Friday, September 9, at 11:00AM ET

https://uconn-cmr.webex.com/uconn-cmr/j.php?MTID=m486f7b13e6881ba895b350f338b0c90d

Despite an increasing reliance on fully-automated algorithmic decision-making in our day-to-day lives, human beings still make highly consequential decisions. As frequently seen in business, healthcare, and public policy, recommendations produced by algorithms are provided to human decision-makers to guide their decisions. While there exists a fast-growing literature evaluating the bias and fairness of such algorithmic recommendations, an overlooked question is whether they help humans make better decisions. We develop a general statistical methodology for experimentally evaluating the causal impacts of algorithmic recommendations on human decisions. We also show how to examine whether algorithmic recommendations improve the fairness of human decisions and derive the optimal decision rules under various settings. We apply the proposed methodology to preliminary data from the first-ever randomized controlled trial that evaluates the pretrial Public Safety Assessment (PSA) in the criminal justice system.
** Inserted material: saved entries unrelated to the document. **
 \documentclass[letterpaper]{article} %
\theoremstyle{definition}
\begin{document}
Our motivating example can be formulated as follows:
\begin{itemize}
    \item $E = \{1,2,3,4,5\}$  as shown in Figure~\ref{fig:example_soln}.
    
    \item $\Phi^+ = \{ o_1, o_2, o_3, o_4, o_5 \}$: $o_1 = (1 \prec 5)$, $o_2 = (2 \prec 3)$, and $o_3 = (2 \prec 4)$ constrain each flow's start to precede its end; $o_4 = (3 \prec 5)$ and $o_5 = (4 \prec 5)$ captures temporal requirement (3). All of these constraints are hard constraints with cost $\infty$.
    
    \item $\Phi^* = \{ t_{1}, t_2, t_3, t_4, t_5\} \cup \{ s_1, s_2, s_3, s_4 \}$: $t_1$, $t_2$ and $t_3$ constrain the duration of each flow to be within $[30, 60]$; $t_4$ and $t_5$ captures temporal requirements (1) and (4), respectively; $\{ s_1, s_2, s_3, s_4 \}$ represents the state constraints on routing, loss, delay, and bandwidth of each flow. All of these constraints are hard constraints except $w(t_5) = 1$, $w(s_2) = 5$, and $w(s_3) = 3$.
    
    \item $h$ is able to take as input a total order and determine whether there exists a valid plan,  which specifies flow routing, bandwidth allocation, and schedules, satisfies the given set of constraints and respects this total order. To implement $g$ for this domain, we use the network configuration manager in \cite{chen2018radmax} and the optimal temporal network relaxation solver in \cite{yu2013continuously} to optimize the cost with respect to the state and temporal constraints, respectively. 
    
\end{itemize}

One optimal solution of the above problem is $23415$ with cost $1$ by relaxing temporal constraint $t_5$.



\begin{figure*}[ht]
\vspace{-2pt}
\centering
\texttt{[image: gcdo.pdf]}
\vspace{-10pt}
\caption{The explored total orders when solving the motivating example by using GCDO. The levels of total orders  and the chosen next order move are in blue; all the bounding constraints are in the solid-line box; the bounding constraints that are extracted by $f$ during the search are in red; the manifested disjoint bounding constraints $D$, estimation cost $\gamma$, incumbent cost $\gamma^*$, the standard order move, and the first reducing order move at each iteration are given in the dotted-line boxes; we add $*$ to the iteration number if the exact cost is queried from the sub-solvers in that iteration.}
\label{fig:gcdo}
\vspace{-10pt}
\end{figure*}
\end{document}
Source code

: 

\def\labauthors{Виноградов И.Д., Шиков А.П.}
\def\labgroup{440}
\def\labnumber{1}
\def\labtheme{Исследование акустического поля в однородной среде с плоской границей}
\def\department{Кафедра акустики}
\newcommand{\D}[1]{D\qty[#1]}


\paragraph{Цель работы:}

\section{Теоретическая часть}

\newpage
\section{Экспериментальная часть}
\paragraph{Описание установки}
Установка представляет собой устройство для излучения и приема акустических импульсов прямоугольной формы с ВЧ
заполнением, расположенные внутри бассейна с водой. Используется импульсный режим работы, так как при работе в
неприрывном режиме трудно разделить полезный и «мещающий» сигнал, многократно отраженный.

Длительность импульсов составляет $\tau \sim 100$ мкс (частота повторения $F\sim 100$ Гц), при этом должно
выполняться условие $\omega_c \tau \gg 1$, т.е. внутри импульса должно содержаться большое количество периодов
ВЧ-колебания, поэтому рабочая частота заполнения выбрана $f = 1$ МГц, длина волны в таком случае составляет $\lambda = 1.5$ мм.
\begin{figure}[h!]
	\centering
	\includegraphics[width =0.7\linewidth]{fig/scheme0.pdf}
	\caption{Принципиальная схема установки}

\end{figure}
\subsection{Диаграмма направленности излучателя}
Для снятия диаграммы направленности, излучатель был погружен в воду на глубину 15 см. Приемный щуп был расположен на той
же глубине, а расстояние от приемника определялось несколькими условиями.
A goal of the PSA is to help judges decide which arrested individuals should be released. On the basis of the preliminary data available, we find that providing the PSA to the judge has little overall impact on the judge’s decisions and subsequent arrestee behavior. Our analysis, however, yields some potentially suggestive evidence that the PSA may help avoid unnecessarily harsh decisions for female arrestees regardless of their risk levels while it encourages the judge to make stricter decisions for male arrestees who are deemed to be risky. In terms of fairness, the PSA appears to increase an existing gender difference while having little effect on any racial differences in judges’ decisions. Finally, we find that the PSA’s recommendations might be unnecessarily severe unless the cost of a new crime is sufficiently high.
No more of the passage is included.